There are many problems in EBM, but also many solutions. Some ideas have been tried before; some will be completely new.
Aim: To encourage working groups that will identify, take forward and implement solutions for better evidence and healthcare in respective fields. Method: The Manifesto group will facilitate the generation of jobs lists and potential solutions within different stakeholder groups in round table format. Any ideas you already have can submitted through the form below and brought to the table with a plan for discussion.

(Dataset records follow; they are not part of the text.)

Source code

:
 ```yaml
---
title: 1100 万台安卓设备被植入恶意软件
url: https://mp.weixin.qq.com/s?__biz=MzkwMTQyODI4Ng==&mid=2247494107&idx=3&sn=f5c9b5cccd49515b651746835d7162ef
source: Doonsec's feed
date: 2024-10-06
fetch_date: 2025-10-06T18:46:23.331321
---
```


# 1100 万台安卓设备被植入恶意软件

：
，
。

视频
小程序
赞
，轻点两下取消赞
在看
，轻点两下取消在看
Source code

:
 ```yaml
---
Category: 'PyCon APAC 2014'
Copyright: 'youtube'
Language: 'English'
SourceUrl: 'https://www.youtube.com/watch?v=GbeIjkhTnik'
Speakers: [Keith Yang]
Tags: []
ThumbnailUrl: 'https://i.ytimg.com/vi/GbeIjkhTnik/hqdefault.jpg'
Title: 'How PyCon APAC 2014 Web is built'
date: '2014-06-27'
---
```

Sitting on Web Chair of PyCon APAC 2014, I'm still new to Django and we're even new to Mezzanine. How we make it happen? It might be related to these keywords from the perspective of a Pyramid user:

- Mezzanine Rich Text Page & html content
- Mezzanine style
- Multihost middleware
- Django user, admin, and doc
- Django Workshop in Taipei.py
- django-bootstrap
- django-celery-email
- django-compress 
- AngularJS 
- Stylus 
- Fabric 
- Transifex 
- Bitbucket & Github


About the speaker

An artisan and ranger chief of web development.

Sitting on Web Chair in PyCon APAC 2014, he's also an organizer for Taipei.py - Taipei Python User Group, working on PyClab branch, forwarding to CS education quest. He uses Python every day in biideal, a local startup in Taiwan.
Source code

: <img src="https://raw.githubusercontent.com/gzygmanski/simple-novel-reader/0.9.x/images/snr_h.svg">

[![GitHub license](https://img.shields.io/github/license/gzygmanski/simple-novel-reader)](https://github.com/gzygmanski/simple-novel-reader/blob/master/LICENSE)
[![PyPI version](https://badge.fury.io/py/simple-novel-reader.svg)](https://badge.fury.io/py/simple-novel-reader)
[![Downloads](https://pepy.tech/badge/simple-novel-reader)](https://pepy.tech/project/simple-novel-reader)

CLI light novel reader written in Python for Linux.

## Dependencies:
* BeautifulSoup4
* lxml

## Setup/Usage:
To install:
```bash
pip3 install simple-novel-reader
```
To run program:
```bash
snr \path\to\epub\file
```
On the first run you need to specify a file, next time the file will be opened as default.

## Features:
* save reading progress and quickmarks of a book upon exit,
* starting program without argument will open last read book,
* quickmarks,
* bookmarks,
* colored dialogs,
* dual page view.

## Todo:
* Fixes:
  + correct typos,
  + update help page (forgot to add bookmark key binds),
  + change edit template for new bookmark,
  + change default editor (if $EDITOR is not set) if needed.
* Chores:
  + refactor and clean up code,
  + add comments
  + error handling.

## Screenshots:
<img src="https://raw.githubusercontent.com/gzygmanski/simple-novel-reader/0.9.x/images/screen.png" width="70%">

Why we need an EBM manifesto?
Patients are being let down by serious flaws in the creation, dissemination, and implementation of medical research. Too many research studies are poorly designed or executed. Too much of the resulting research evidence is withheld or disseminated only piecemeal. 1 As the volume of clinical research activity has grown, 2 the quality of evidence has often worsened, 3 which has compromised medicine’s ability to provide affordable, effective, high-value care for patients.”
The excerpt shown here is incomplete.